KABUPATEN BANDUNG BARAT – Dugaan alih fungsi lahan di Desa Singajaya, Kecamatan Cihamplas, Kabupaten Bandung Barat, yang viral di media sosial menjadi tamparan keras bagi tata kelola pemerintahan desa. Kasus ini memunculkan pertanyaan mendasar di tengah masyarakat: apakah suara warga harus terlebih dahulu viral agar pemerintah bergerak?
Lokasi aktivitas yang berada tidak jauh dari Kantor Desa Singajaya semakin memperkuat sorotan publik. Warga menilai aktivitas tersebut bukan terjadi secara tiba-tiba, sehingga muncul pertanyaan mengenai efektivitas pengawasan pemerintah desa terhadap kegiatan yang berlangsung di wilayahnya.
Gelombang protes masyarakat yang meluas akhirnya mendorong pemerintah menggelar musyawarah pada Jumat (3/7/2026) yang dihadiri unsur Muspika, pemerintah kecamatan, pemerintah desa, serta perwakilan masyarakat. Pertemuan itu menghasilkan kesepakatan penghentian sementara aktivitas di lokasi dan penutupan area hingga adanya kejelasan dari pihak pengelola serta hasil kajian instansi berwenang.
Namun, bagi masyarakat, penghentian sementara bukanlah jawaban atas persoalan yang sesungguhnya. Yang menjadi sorotan utama adalah lambannya respons pemerintah terhadap aspirasi warga. Publik menilai pemerintah seharusnya mampu mendeteksi dan menindaklanjuti laporan masyarakat sejak awal, bukan baru bereaksi setelah isu berkembang luas di media sosial.
«”Jangan sampai pemerintah baru bergerak ketika persoalan sudah viral. Tugas pemerintah adalah hadir sebelum konflik membesar, bukan setelah kepercayaan masyarakat mulai terkikis,” ungkap seorang warga yang meminta identitasnya dirahasiakan.»
Peristiwa ini menjadi alarm keras bagi seluruh pemerintah desa agar memperkuat fungsi pengawasan, meningkatkan komunikasi dengan masyarakat, serta membangun sistem pelayanan publik yang responsif. Pemerintah desa sebagai garda terdepan pelayanan masyarakat dituntut lebih peka terhadap setiap laporan, sekecil apa pun, karena kelalaian dapat memicu konflik sosial yang lebih luas.

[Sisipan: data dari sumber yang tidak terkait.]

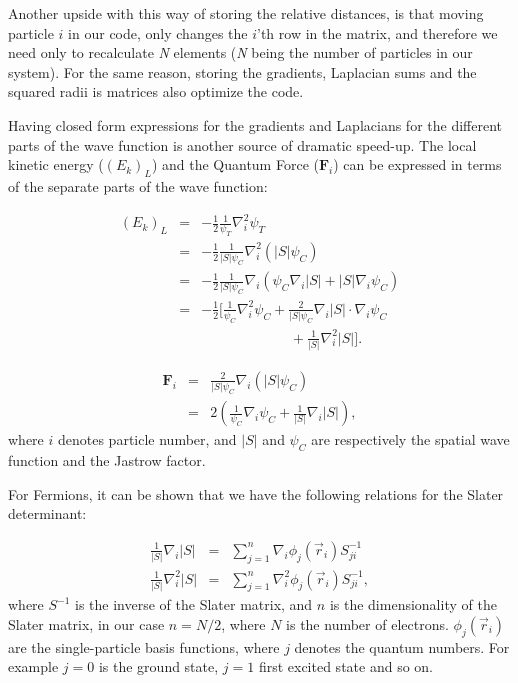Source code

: Another upside with this way of storing the relative distances, is that moving particle $i$ in our code, only changes the $i$'th row in the matrix, and therefore we need only to recalculate \textit{N} elements (\textit{N} being the number of particles in our system). For the same reason, storing the gradients, Laplacian sums and the squared radii is matrices also optimize the code. 

Having closed form expressions for the gradients and Laplacians for the different parts of the wave function is another source of dramatic speed-up. The local kinetic energy ($(E_k)_L$) and the Quantum Force ($\mathbf{F}_i$) can be expressed in terms of the separate parts of the wave function:

\begin{eqnarray}
(E_k)_L &=& -\frac{1}{2}\frac{1}{\psi_T}\nabla_i^2 \psi_T \\
&=& -\frac{1}{2}\frac{1}{|S|\psi_C}\nabla_i^2(|S|\psi_C) \nonumber\\
&=& -\frac{1}{2}\frac{1}{|S|\psi_C} \nabla_i \left(\psi_C\nabla_i |S| + |S|\nabla_i \psi_C\right)\nonumber  \\
&=& -\frac{1}{2}\Big[\frac{1}{\psi_C}\nabla_i^2 \psi_C + \frac{2}{|S|\psi_C}\nabla_i|S|\cdot\nabla_i\psi_C \nonumber\\
&& \qquad\qquad\qquad\,\,+\frac{1}{|S|}\nabla_i^2 |S|\Big].\nonumber 
\label{eq:kinetic_analytic}
\end{eqnarray}

\begin{eqnarray}
 \mathbf{F}_i &=& \frac{2}{|S|\psi_C}\nabla_i( |S|\psi_C) \\
&=& 2\left(\frac{1}{\psi_C}\nabla_i \psi_C + \frac{1}{|S|}\nabla_i |S|\right),\nonumber
\label{eq:QF}
\end{eqnarray}
where $i$ denotes particle number, and $|S|$ and $\psi_C$ are respectively the spatial wave function and the Jastrow factor.

For Fermions, it can be shown that we have the following relations for the Slater determinant\cite{larseivind}:

\begin{eqnarray}
 \frac{1}{|S|}\nabla_i |S| &=& \displaystyle\sum_{j=1}^n \nabla_i \phi_j(\vec r_i)S^{-1}_{ji} \\ 
\frac{1}{|S|}\nabla^2_i |S| &=& \displaystyle\sum_{j=1}^n \nabla^2_i \phi_j(\vec r_i)S^{-1}_{ji},\nonumber
\label{eq:grad_lapl_S}
\end{eqnarray}
where $S^{-1}$ is the inverse of the Slater matrix, and $n$ is the dimensionality of the Slater matrix, in our case $n=N/2$, where $N$ is the number of electrons. $\phi_j(\vec r_i)$ are the single-particle basis functions, where $j$ denotes the quantum numbers. For example $j=0$ is the ground state, $j=1$ first excited state and so on. 

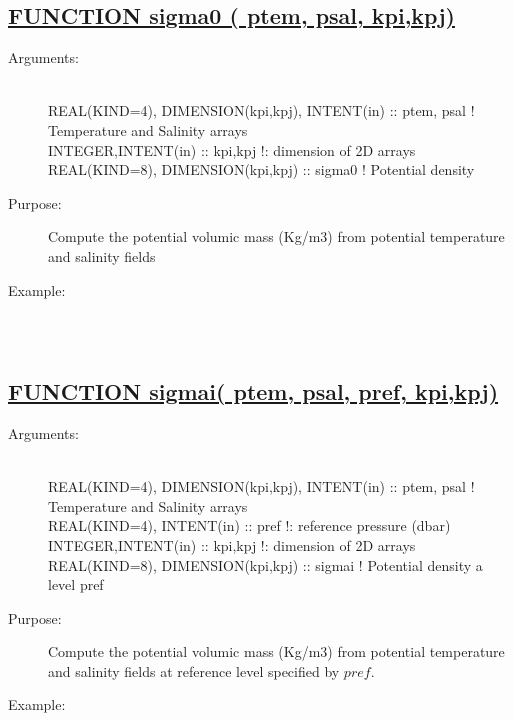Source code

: \documentclass[a4paper,11pt]{article}
\begin{document}
\subsection*{\underline{FUNCTION sigma0 ( ptem, psal, kpi,kpj) }}
\begin{description}
\item[Arguments:] \ \\
       REAL(KIND=4), DIMENSION(kpi,kpj), INTENT(in) :: ptem, psal  ! Temperature and Salinity arrays \\
       INTEGER,INTENT(in) :: kpi,kpj  !: dimension of 2D arrays \\
       REAL(KIND=8), DIMENSION(kpi,kpj) :: sigma0    ! Potential density 
\item[Purpose:]   Compute the  potential volumic mass (Kg/m3) from potential temperature and
            salinity fields
\item[Example:]\ \\
\begin{verbatim}
\end{verbatim}
\end{description}

\subsection*{\underline{FUNCTION sigmai( ptem, psal, pref, kpi,kpj) }}
\begin{description}
\item[Arguments:] \ \\
       REAL(KIND=4), DIMENSION(kpi,kpj), INTENT(in) :: ptem, psal  ! Temperature and Salinity arrays \\
       REAL(KIND=4),                     INTENT(in) :: pref  !: reference pressure (dbar) \\
       INTEGER,INTENT(in) :: kpi,kpj  !: dimension of 2D arrays \\
       REAL(KIND=8), DIMENSION(kpi,kpj) :: sigmai    ! Potential density  a level pref
\item[Purpose:]   Compute the  potential volumic mass (Kg/m3) from potential temperature and
            salinity fields at reference level specified by $pref$.
\item[Example:]\ \\
\begin{verbatim}
\end{verbatim}
\end{description}
\end{document}
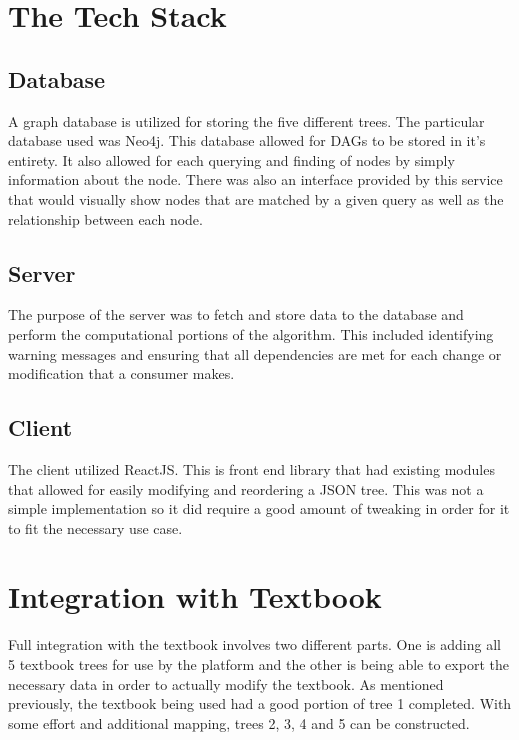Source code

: \section{The Tech Stack}

\subsection{Database}

A graph database is utilized for storing the five different trees. The particular database used was Neo4j. This database allowed for DAGs to be stored in it's entirety. It also allowed for each querying and finding of nodes by simply information about the node. There was also an interface provided by this service that would visually show nodes that are matched by a given query as well as the relationship between each node. 

\subsection{Server}

The purpose of the server was to fetch and store data to the database and perform the computational portions of the algorithm. This included identifying warning messages and ensuring that all dependencies are met for each change or modification that a consumer makes. 

\subsection{Client}

The client utilized ReactJS. This is front end library that had existing modules that allowed for easily modifying and reordering a JSON tree. This was not a simple implementation so it did require a good amount of tweaking in order for it to fit the necessary use case.

\section{Integration with Textbook}

Full integration with the textbook involves two different parts. One is adding all 5 textbook trees for use by the platform and the other is being able to export the necessary data in order to actually modify the textbook. As mentioned previously, the textbook being used had a good portion of tree 1 completed. With some effort and additional mapping, trees 2, 3, 4 and 5 can be constructed.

Masyarakat kini mendesak pemerintah desa, pemerintah kecamatan, dan instansi teknis terkait melakukan evaluasi secara menyeluruh terhadap dugaan alih fungsi lahan tersebut. Seluruh proses harus dilakukan secara transparan, akuntabel, dan sesuai dengan ketentuan peraturan perundang-undangan yang berlaku agar tidak menimbulkan spekulasi di tengah masyarakat.
Kasus Singajaya menjadi pengingat bahwa kepercayaan publik tidak dibangun melalui respons setelah sebuah persoalan viral, melainkan melalui kehadiran pemerintah yang cepat, terbuka, dan berpihak pada kepentingan masyarakat sejak persoalan itu pertama kali muncul. Di era digital, viral memang mampu mempercepat perhatian, tetapi pemerintahan yang baik seharusnya bekerja berdasarkan tanggung jawab, bukan karena tekanan opini publik.